Small molecules have been identified to replace some of the reprogramming factors in iPS derivation (Huangfu et al., 2008; Shi et al., 2008). We have found that Wnt signaling promotes the derivation of iPS cells in the absence of c-Myc (Marson et al., 2008) and have identified Kenpaullone, a GSK3b and CDK1/cyclin B inhibitor, as a small molecule that replaces Klf4 during iPS reprogramming (Lyssiotis et al., 2009). We tested whether these compounds could replace constitutive Klf4 or c-Myc expression in propagating NOD iPS and ES cells. Dox-dependent NOD-iPS cells were grown in mESM lacking Dox but supplemented with: (1) Wnt3a, (2) the glycogen synthase kinase 3 inhibitor CHIR99021 (CH), or (3) Kenpaullone (KP). All three conditions supported Dox-independent growth of pluripotent NOD-iPS cells (Figure 4A and S1). Notably, it was recently reported that the “2i” culture conditions, using the ERK-cascade inhibitor PD184352 (PD) and the GSK3 inhibitor CH or 6-bromo-indirubin-3′-oxime (BIO) facilitate the derivation of rat ES cells (Buehr et al., 2008; Li et al., 2008). Consistent with this observation, NOD iPS cells were readily propagated independently of Dox in the presence of 2i, although at reduced single-cell cloning efficiency compared to mESM conditions supplemented with both KP and CH (KP/CH) (Figure 4B). In a similar manner to KP, the combination of PD/CH replaced the requirement for ectopic expression of the Klf4 transgene during iPS generation (Figure S2). Rat iPS cells could also be propagated in mESM with KP/CH (Figure S3). Importantly, KP/CH did not inhibit ERK phosphorylation, suggesting that stabilization of pluripotency can occur in the absence of ERK inhibition (Figure S4).

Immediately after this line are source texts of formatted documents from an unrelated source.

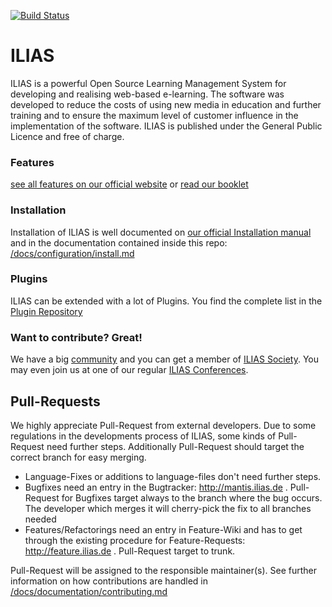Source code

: [![Build Status](https://api.travis-ci.com/ILIAS-eLearning/ILIAS.svg?branch=release_5-4)](https://travis-ci.com/ILIAS-eLearning/ILIAS)

# ILIAS

ILIAS is a powerful Open Source Learning Management System for developing and realising web-based e-learning. The software was developed to reduce the costs of using new media in education and further training and to ensure the maximum level of customer influence in the implementation of the software. ILIAS is published under the General Public Licence and free of charge.

### Features
[see all features on our official website](http://www.ilias.de/docu/goto_docu_lm_392.html) or [read our booklet](http://www.ilias.de/docu/goto_docu_file_1854_download.html)

### Installation

Installation of ILIAS is well documented on [our official Installation manual](http://www.ilias.de/docu/goto_docu_lm_367.html) and in the documentation contained inside this repo: [/docs/configuration/install.md](/docs/configuration/install.md)

### Plugins

ILIAS can be extended with a lot of Plugins. You find the complete list in the [Plugin Repository](http://www.ilias.de/docu/goto.php?target=cat_1442&client_id=docu)


### Want to contribute? Great!

We have a big [community](http://www.ilias.de/docu/goto.php?target=cat_1444&client_id=docu) and you can get a member of [ILIAS Society](http://www.ilias.de/docu/goto.php?target=cat_1669&client_id=docu).
You may even join us at one of our regular [ILIAS Conferences](http://www.ilias.de/docu/goto.php?target=cat_2255&client_id=docu).

## Pull-Requests

We highly appreciate Pull-Request from external developers. Due to some regulations in the developments process of ILIAS, some kinds of Pull-Request need further steps. Additionally Pull-Request should target the correct branch for easy merging.

- Language-Fixes or additions to language-files don't need further steps.
- Bugfixes need an entry in the Bugtracker: http://mantis.ilias.de . Pull-Request for Bugfixes target always to the branch where the bug occurs. The developer which merges it will cherry-pick the fix to all branches needed
- Features/Refactorings need an entry in Feature-Wiki and has to get through the existing procedure for Feature-Requests: http://feature.ilias.de . Pull-Request target to trunk.

Pull-Request will be assigned to the responsible maintainer(s). See further information on how contributions are handled in [/docs/documentation/contributing.md](/docs/documentation/contributing.md)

To derive NOD ES cells, E3.5 NOD blastocysts were plated on mouse feeders and grown under the optimized culture conditions supplemented with the different inhibitors (Figure 4C). We isolated 16 lines in mESM containing KP (NOD-ES#85), KP/CH (NOD-ES#43), or PD/CH (NOD-ES#75). The ESCs remained stable in culture but required the continuous presence of the defined inhibitors, expressed pluripotency markers and retained a normal karyotype (Figure 4D–E and S1–2). The cells generated adult chimeras (Figure 4F) and contributed to the germ line (Figure 4F and Table S1). Importantly, the NOD ES or iPS cells maintained with exogenous factors expressed endogenous levels of Klf4 and c-Myc similar to those observed in control 129 ES cells (Figure 4G). This argues that the inability of NOD cells to stabilize pluripotency in the absence of the exogenous factors is not due to failure to reactivate the endogenous Klf4 or c-Myc genes. Finally, we tested whether NOD ES cells could be targeted by homologous recombination. NOD-ES#85 cells were electroporated with a linearized Nanog-GFP knock-in targeting construct (Hatano et al., 2005), followed by puromycin selection. Resistant colonies were picked after 10 days of drug selection and 2 out of 16 colonies analyzed demonstrated correct targeting of the Nanog locus (Figure 4H).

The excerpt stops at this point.